In one embodiment, for example, a memory line of level-1 caches 121-122 may have a “shared” CCS, e.g., the memory line may be read-shared among processor cores 111-112. A corresponding memory line of level-2 cache 131 may have a “shared” downward-looking CCS, and may further have a “modified” upward-looking CCS. A directory in main memory unit 150, or CCS identifier 151, may indicate that the corresponding memory line has a “modified” CCS and is “owned” by processing cluster 101. Other memory units of computing platform, for example, level-2 cache 132 of processing cluster 102 and/or level-1 caches 123-124 of processing cluster 102, may include, or may be associated with, a CCS identifier indicating that the corresponding memory line has an “invalid” CCS. In this embodiment, for example, main memory unit 150, and/or components of processing cluster 102, regard the level-2 cache 131 as a cache having a “modified” state, regardless of the possibility that level-2 cache 1.31 may have a different CCS, e.g., may be read-shared among processor cores 111-112. For example, processor core 113 of processing cluster 102 may request to access the memory line of level-2 cache having an “invalid” CCS; in response, the corresponding copies in private level-1 caches 121-122 of processing cluster 101 may be invalidated, and the requested memory line may be forwarded to processor core 113 of processing cluster 102.
Some embodiments may be used in conjunction with one or more cache coherence protocols, for example, a Modified-Owned-Exclusive-Shared-Invalid (MOESI) protocol, a Modified-Exclusive-Shared-Invalid (MESI) protocol, a Modified-Shared-Invalid (MSI) protocol, or the like.
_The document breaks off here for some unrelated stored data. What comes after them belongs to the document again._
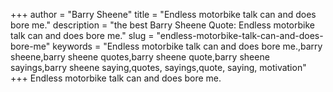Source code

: +++
author = "Barry Sheene"
title = "Endless motorbike talk can and does bore me."
description = "the best Barry Sheene Quote: Endless motorbike talk can and does bore me."
slug = "endless-motorbike-talk-can-and-does-bore-me"
keywords = "Endless motorbike talk can and does bore me.,barry sheene,barry sheene quotes,barry sheene quote,barry sheene sayings,barry sheene saying,quotes, sayings,quote, saying, motivation"
+++
Endless motorbike talk can and does bore me.
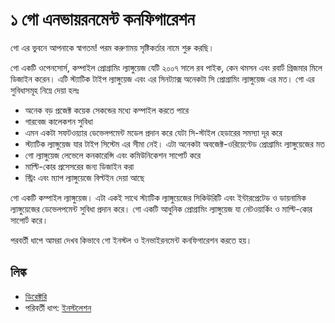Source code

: # ১ গো এনভায়রনমেন্ট কনফিগারেশন

গো এর ভুবনে আপনাকে স্বাগতম! পরম করুণাময় সৃষ্টিকর্তার নামে শুরু করছি।

গো একটি ওপেনসোর্স, কম্পাইল প্রোগ্রামিং ল্যাঙ্গুয়েজ যেটি ২০০৭ সালে রব পাইক, কেন থমসন এবং রবার্ট গ্রিজমার মিলে ডিজাইন করেন। এটি স্ট্যাটিক টাইপ ল্যাঙ্গুয়েজ এবং এর সিনট্যাক্স অনেকটা সি প্রোগ্রামিং ল্যাঙ্গুয়েজ এর মত। গো এর সুবিধাসমূহ নিম্নে দেয়া হলঃ

- অনেক বড় প্রজেক্ট কয়েক সেকন্ডের মধ্যে কম্পাইল করতে পারে
- গারবেজ কালেকশন সুবিধা
- এমন একটা সফটওয়্যার ডেভেলপমেন্ট মডেল প্রদান করে যেটা সি-স্টাইল হেডারের সমস্যা দূর করে
- স্ট্যাটিক ল্যাঙ্গুয়েজ যার টাইপ সিস্টেম এর সীমা নেই। এটা অনেকটা অবজেক্ট-ওরিয়েণ্টেড প্রোগ্রামিং ল্যাঙ্গুয়েজের মত
- গো ল্যাঙ্গুয়েজ লেভেলে কনকারেন্সি এবং কমিউনিকেশন সাপোর্ট করে
- মাল্টি-কোর প্রসেসরের জন্য ডিজাইন করা
- স্ট্রিং এবং ম্যাপ ল্যাঙ্গুয়েজে বিল্টইন দেয়া আছে

গো একটি কম্পাইল ল্যাঙ্গুয়েজ। এটা একই সাথে স্ট্যাটিক ল্যাঙ্গুয়েজের সিকিউরিটি এবং ইন্টারপ্রেটেড ও ডায়নামিক ল্যাঙ্গুয়েজের ডেভেলপমেন্ট সুবিধা প্রদান করে। গো একটি আধুনিক প্রোগ্রামিং ল্যাঙ্গুয়েজ যা নেটওয়ার্কিং ও মাল্টি-কোর সাপোর্ট করে।


পরবর্তী ধাপে আমরা দেখব কিভাবে গো ইনস্টল ও ইনভাইরনমেন্ট কনফিগারেশন করতে হয়।

## লিঙ্ক

- [ডিরেক্টরি](preface.md)
- পরিবর্তী ধাপ: [ইনস্টলেশন](01.1.md)
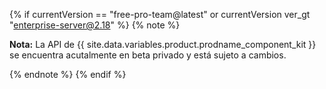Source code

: {% if currentVersion == "free-pro-team@latest" or currentVersion ver_gt "enterprise-server@2.18" %}
{% note %}

**Nota:** La API de {{ site.data.variables.product.prodname_component_kit }} se encuentra acutalmente en beta privado y está sujeto a cambios.

{% endnote %}
{% endif %}
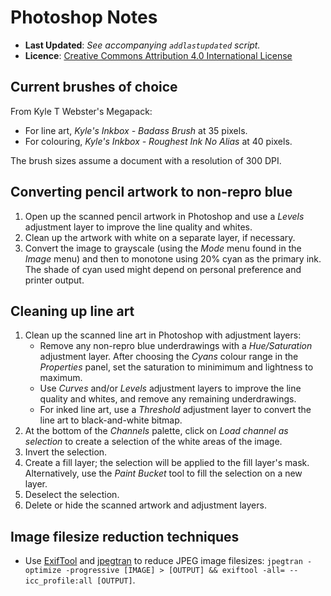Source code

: <!--
  ---
  author: Damien Dart
  author_website: https://www.robotinaponcho.net/
  description: View Damien Dart's Adobe Photoshop.
  javascript_external: /assets/prettydate.js
  title: Photoshop Notes
  ---
-->


Photoshop Notes
===============

<div class="admonition admonition--metadata">
  <ul class="metadata-list">
    <li class="metadata-list__item"><b>Last Updated</b>: <i>See accompanying <code>addlastupdated</code> script.</i></li>
    <li class="metadata-list__item">
      <b>Licence</b>: <a href="http://creativecommons.org/licenses/by/4.0/">Creative Commons Attribution 4.0 International License</a>
    </li>
  </ul>
</div>


Current brushes of choice
-------------------------

From Kyle T Webster's Megapack:

  - For line art, _Kyle's Inkbox - Badass Brush_ at 35 pixels.
  - For colouring, _Kyle's Inkbox - Roughest Ink No Alias_ at 40 pixels.

The brush sizes assume a document with a resolution of 300 DPI.


Converting pencil artwork to non-repro blue
-------------------------------------------

  1. Open up the scanned pencil artwork in Photoshop and use a _Levels_
     adjustment layer to improve the line quality and whites.
  2. Clean up the artwork with white on a separate layer, if necessary.
  3. Convert the image to grayscale (using the _Mode_ menu found in the
     _Image_ menu) and then to monotone using 20% cyan as the primary
     ink. The shade of cyan used might depend on personal preference
     and printer output.


Cleaning up line art
--------------------

  1. Clean up the scanned line art in Photoshop with adjustment layers:
     -  Remove any non-repro blue underdrawings with a _Hue/Saturation_
        adjustment layer. After choosing the _Cyans_ colour range in the
        _Properties_ panel, set the saturation to minimimum and
        lightness to maximum.
     -  Use _Curves_ and/or _Levels_ adjustment layers to improve the
        line quality and whites, and remove any remaining underdrawings.
     -  For inked line art, use a _Threshold_ adjustment layer to
        convert the line art to black-and-white bitmap.
  2. At the bottom of the _Channels_ palette, click on _Load channel as
     selection_ to create a selection of the white areas of the image.
  3. Invert the selection.
  4. Create a fill layer; the selection will be applied to the fill
     layer's mask. Alternatively, use the _Paint Bucket_ tool to fill
     the selection on a new layer.
  5. Deselect the selection.
  6. Delete or hide the scanned artwork and adjustment layers.


Image filesize reduction techniques
-----------------------------------

  - Use [ExifTool][3] and [jpegtran][3] to reduce JPEG image filesizes:
    `jpegtran -optimize -progressive [IMAGE] > [OUTPUT] &&
    exiftool -all= --icc_profile:all [OUTPUT]`.

[3]: <http://jpegclub.org/jpegtran/>
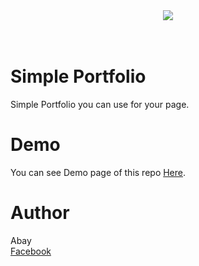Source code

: <center><img src="http://oi67.tinypic.com/w2dj46.jpg" border="0"></center><br><br>

# Simple Portfolio
Simple Portfolio you can use for your page.

# Demo
You can see Demo page of this repo <a href='https://abaykan.github.io/simple-portfolio/'>Here</a>.

# Author
Abay<br>
<a href='fb.com/100006442062301'>Facebook</a>
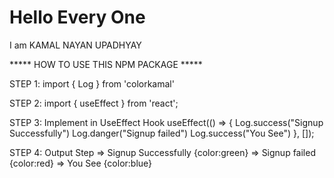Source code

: # Hello Every One
I am KAMAL NAYAN UPADHYAY


***** HOW TO USE THIS NPM PACKAGE *****

STEP 1: import { Log } from 'colorkamal'

STEP 2: import { useEffect } from 'react';

STEP 3: Implement in UseEffect Hook
 useEffect(() => {
    Log.success("Signup Successfully")
    Log.danger("Signup failed")
    Log.success("You See")
  }, []);

STEP 4: Output Step
=> Signup Successfully {color:green}
=> Signup failed       {color:red}
=> You See             {color:blue}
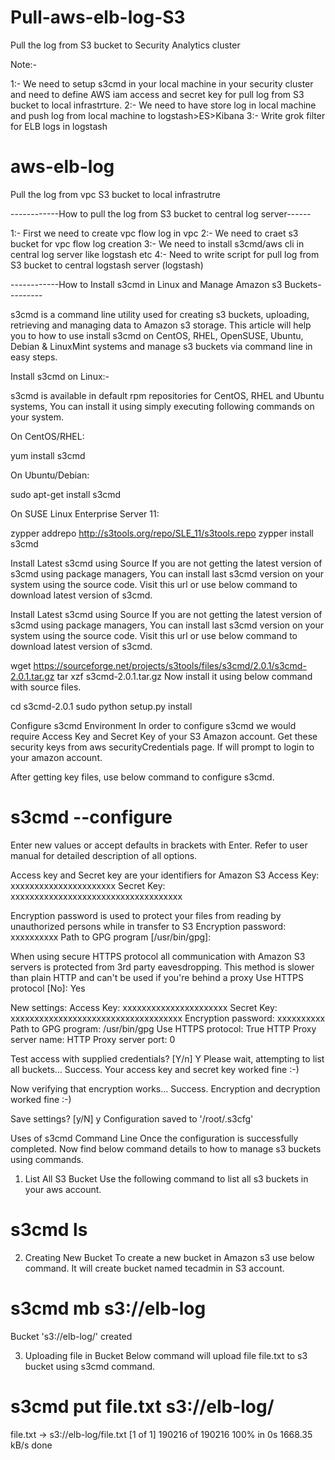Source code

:# Pull-aws-elb-log-S3
Pull the log from S3 bucket to Security Analytics cluster

Note:- 

1:- We need to setup s3cmd in your local machine in your security cluster and need to define 
AWS iam access and secret key for pull log from S3 bucket to local infrastrture.
2:- We need to have store log in local machine and push log from local machine to logstash>ES>Kibana
3:- Write grok filter for ELB logs in logstash

# aws-elb-log
Pull the log from vpc S3 bucket to local infrastrutre 


------------How to pull the log from S3 bucket to central log server------

1:- First we need to create vpc flow log in vpc
2:- We need to craet s3 bucket for vpc flow log creation
3:- We need to install s3cmd/aws cli in central log server like logstash etc
4:- Need to write script for pull log from S3 bucket to central logstash server (logstash)

------------How to Install s3cmd in Linux and Manage Amazon s3 Buckets---------

s3cmd is a command line utility used for creating s3 buckets, uploading, retrieving and managing data to Amazon s3 storage. This article will help you to how to use install s3cmd on CentOS, RHEL, OpenSUSE, Ubuntu, Debian & LinuxMint systems and manage s3 buckets via command line in easy steps.

Install s3cmd on Linux:-

s3cmd is available in default rpm repositories for CentOS, RHEL and Ubuntu systems, You can install it using simply executing following commands on your system.

On CentOS/RHEL:

yum install s3cmd

On Ubuntu/Debian:

sudo apt-get install s3cmd

On SUSE Linux Enterprise Server 11:

zypper addrepo http://s3tools.org/repo/SLE_11/s3tools.repo
zypper install s3cmd


Install Latest s3cmd using Source
If you are not getting the latest version of s3cmd using package managers, You can install last s3cmd version on your system using the source code. Visit this url or use below command to download latest version of s3cmd.

Install Latest s3cmd using Source
If you are not getting the latest version of s3cmd using package managers, You can install last s3cmd version on your system using the source code. Visit this url or use below command to download latest version of s3cmd.

wget https://sourceforge.net/projects/s3tools/files/s3cmd/2.0.1/s3cmd-2.0.1.tar.gz
tar xzf s3cmd-2.0.1.tar.gz
Now install it using below command with source files.

cd s3cmd-2.0.1
sudo python setup.py install

Configure s3cmd Environment
In order to configure s3cmd we would require Access Key and Secret Key of your S3 Amazon account. Get these security keys from aws securityCredentials page. If will prompt to login to your amazon account.

After getting key files, use below command to configure s3cmd.

# s3cmd --configure

Enter new values or accept defaults in brackets with Enter.
Refer to user manual for detailed description of all options.

Access key and Secret key are your identifiers for Amazon S3
Access Key: xxxxxxxxxxxxxxxxxxxxxx
Secret Key: xxxxxxxxxxxxxxxxxxxxxxxxxxxxxxxxxxxx

Encryption password is used to protect your files from reading
by unauthorized persons while in transfer to S3
Encryption password: xxxxxxxxxx
Path to GPG program [/usr/bin/gpg]:

When using secure HTTPS protocol all communication with Amazon S3
servers is protected from 3rd party eavesdropping. This method is
slower than plain HTTP and can't be used if you're behind a proxy
Use HTTPS protocol [No]: Yes

New settings:
  Access Key: xxxxxxxxxxxxxxxxxxxxxx
  Secret Key: xxxxxxxxxxxxxxxxxxxxxxxxxxxxxxxxxxxx
  Encryption password: xxxxxxxxxx
  Path to GPG program: /usr/bin/gpg
  Use HTTPS protocol: True
  HTTP Proxy server name:
  HTTP Proxy server port: 0

Test access with supplied credentials? [Y/n] Y
Please wait, attempting to list all buckets...
Success. Your access key and secret key worked fine :-)

Now verifying that encryption works...
Success. Encryption and decryption worked fine :-)

Save settings? [y/N] y
Configuration saved to '/root/.s3cfg'

Uses of s3cmd Command Line
Once the configuration is successfully completed. Now find below command details to how to manage s3 buckets using commands.

1. List All S3 Bucket
Use the following command to list all s3 buckets in your aws account.

# s3cmd ls
2. Creating New Bucket
To create a new bucket in Amazon s3 use below command. It will create bucket named tecadmin in S3 account.
# s3cmd mb s3://elb-log
Bucket 's3://elb-log/' created

3. Uploading file in Bucket
Below command will upload file file.txt to s3 bucket using s3cmd command.
# s3cmd put file.txt s3://elb-log/

file.txt -> s3://elb-log/file.txt  [1 of 1]
 190216 of 190216   100% in    0s  1668.35 kB/s  done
In some embodiments, for example, a memory component may utilize a first cache coherence protocol to communicate with a first set of components, e.g., local components, components at a lower branch or hierarchy, components at a first level, or the like; and may substantially simultaneously utilize a second, different, cache coherence protocol to communicate with a second set of components, e.g., global components, components at a higher branch or hierarchy, components at a second level, or the like. Furthermore, in some embodiments, multiple, e.g., different, cache coherence protocols may be used at multiple branches which may be at the same level.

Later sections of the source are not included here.